* _STUDY MATERIAL_:
===============

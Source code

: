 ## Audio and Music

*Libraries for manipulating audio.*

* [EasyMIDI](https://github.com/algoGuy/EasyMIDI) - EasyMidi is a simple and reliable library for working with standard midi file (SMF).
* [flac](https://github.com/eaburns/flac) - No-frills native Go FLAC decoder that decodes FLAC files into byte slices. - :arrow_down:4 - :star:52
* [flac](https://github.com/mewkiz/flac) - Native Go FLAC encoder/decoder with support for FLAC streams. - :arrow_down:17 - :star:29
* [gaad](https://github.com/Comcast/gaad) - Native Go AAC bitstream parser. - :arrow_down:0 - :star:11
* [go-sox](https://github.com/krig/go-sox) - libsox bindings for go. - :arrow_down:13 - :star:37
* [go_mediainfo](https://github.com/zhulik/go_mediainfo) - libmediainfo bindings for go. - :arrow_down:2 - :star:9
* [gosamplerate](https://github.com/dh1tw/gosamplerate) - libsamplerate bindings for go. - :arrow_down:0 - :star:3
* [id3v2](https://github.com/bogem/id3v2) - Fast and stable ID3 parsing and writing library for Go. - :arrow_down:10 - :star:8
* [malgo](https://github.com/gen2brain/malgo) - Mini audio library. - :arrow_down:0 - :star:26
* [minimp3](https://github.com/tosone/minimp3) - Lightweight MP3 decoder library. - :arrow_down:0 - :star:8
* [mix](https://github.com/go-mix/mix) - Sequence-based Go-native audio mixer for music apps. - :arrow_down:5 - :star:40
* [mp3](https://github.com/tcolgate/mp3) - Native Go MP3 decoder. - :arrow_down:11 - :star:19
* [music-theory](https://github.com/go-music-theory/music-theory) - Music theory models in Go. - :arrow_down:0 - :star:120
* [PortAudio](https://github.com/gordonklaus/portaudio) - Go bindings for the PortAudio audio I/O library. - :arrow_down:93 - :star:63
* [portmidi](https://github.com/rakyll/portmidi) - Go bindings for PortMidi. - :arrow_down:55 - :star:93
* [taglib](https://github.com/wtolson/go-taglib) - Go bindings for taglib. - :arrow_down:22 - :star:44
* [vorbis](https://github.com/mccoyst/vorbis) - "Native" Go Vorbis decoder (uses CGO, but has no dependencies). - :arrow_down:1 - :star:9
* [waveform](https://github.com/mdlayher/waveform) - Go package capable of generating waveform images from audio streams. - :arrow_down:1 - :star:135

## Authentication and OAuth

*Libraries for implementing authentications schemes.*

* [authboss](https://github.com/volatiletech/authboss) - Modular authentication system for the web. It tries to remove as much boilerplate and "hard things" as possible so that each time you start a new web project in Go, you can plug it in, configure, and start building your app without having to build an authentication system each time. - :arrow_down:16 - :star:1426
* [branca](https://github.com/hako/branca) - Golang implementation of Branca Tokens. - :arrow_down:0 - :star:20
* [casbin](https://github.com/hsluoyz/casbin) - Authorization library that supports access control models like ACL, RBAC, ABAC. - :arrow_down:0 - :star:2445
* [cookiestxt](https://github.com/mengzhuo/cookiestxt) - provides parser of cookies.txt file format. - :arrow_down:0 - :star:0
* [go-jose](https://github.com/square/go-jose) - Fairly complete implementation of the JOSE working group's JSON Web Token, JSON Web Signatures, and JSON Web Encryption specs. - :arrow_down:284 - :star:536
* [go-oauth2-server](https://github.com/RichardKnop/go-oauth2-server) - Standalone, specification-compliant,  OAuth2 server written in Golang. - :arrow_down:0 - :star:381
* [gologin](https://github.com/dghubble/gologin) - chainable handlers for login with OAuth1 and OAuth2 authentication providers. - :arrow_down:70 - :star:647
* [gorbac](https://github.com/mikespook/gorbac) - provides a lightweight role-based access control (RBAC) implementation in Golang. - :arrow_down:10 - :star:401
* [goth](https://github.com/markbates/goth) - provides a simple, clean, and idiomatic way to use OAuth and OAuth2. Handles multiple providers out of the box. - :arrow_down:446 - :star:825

===============

Write out all the entries once more, exactly.

Source code

: ## Audio and Music

*Libraries for manipulating audio.*

* [EasyMIDI](https://github.com/algoGuy/EasyMIDI) - EasyMidi is a simple and reliable library for working with standard midi file (SMF).
* [flac](https://github.com/eaburns/flac) - No-frills native Go FLAC decoder that decodes FLAC files into byte slices. - :arrow_down:4 - :star:52
* [flac](https://github.com/mewkiz/flac) - Native Go FLAC encoder/decoder with support for FLAC streams. - :arrow_down:17 - :star:29
* [gaad](https://github.com/Comcast/gaad) - Native Go AAC bitstream parser. - :arrow_down:0 - :star:11
* [go-sox](https://github.com/krig/go-sox) - libsox bindings for go. - :arrow_down:13 - :star:37
* [go_mediainfo](https://github.com/zhulik/go_mediainfo) - libmediainfo bindings for go. - :arrow_down:2 - :star:9
* [gosamplerate](https://github.com/dh1tw/gosamplerate) - libsamplerate bindings for go. - :arrow_down:0 - :star:3
* [id3v2](https://github.com/bogem/id3v2) - Fast and stable ID3 parsing and writing library for Go. - :arrow_down:10 - :star:8
* [malgo](https://github.com/gen2brain/malgo) - Mini audio library. - :arrow_down:0 - :star:26
* [minimp3](https://github.com/tosone/minimp3) - Lightweight MP3 decoder library. - :arrow_down:0 - :star:8
* [mix](https://github.com/go-mix/mix) - Sequence-based Go-native audio mixer for music apps. - :arrow_down:5 - :star:40
* [mp3](https://github.com/tcolgate/mp3) - Native Go MP3 decoder. - :arrow_down:11 - :star:19
* [music-theory](https://github.com/go-music-theory/music-theory) - Music theory models in Go. - :arrow_down:0 - :star:120
* [PortAudio](https://github.com/gordonklaus/portaudio) - Go bindings for the PortAudio audio I/O library. - :arrow_down:93 - :star:63
* [portmidi](https://github.com/rakyll/portmidi) - Go bindings for PortMidi. - :arrow_down:55 - :star:93
* [taglib](https://github.com/wtolson/go-taglib) - Go bindings for taglib. - :arrow_down:22 - :star:44
* [vorbis](https://github.com/mccoyst/vorbis) - "Native" Go Vorbis decoder (uses CGO, but has no dependencies). - :arrow_down:1 - :star:9
* [waveform](https://github.com/mdlayher/waveform) - Go package capable of generating waveform images from audio streams. - :arrow_down:1 - :star:135

## Authentication and OAuth

*Libraries for implementing authentications schemes.*

* [authboss](https://github.com/volatiletech/authboss) - Modular authentication system for the web. It tries to remove as much boilerplate and "hard things" as possible so that each time you start a new web project in Go, you can plug it in, configure, and start building your app without having to build an authentication system each time. - :arrow_down:16 - :star:1426
* [branca](https://github.com/hako/branca) - Golang implementation of Branca Tokens. - :arrow_down:0 - :star:20
* [casbin](https://github.com/hsluoyz/casbin) - Authorization library that supports access control models like ACL, RBAC, ABAC. - :arrow_down:0 - :star:2445
* [cookiestxt](https://github.com/mengzhuo/cookiestxt) - provides parser of cookies.txt file format. - :arrow_down:0 - :star:0
* [go-jose](https://github.com/square/go-jose) - Fairly complete implementation of the JOSE working group's JSON Web Token, JSON Web Signatures, and JSON Web Encryption specs. - :arrow_down:284 - :star:536
* [go-oauth2-server](https://github.com/RichardKnop/go-oauth2-server) - Standalone, specification-compliant,  OAuth2 server written in Golang. - :arrow_down:0 - :star:381
* [gologin](https://github.com/dghubble/gologin) - chainable handlers for login with OAuth1 and OAuth2 authentication providers. - :arrow_down:70 - :star:647
* [gorbac](https://github.com/mikespook/gorbac) - provides a lightweight role-based access control (RBAC) implementation in Golang. - :arrow_down:10 - :star:401
* [goth](https://github.com/markbates/goth) - provides a simple, clean, and idiomatic way to use OAuth and OAuth2. Handles multiple providers out of the box. - :arrow_down:446 - :star:825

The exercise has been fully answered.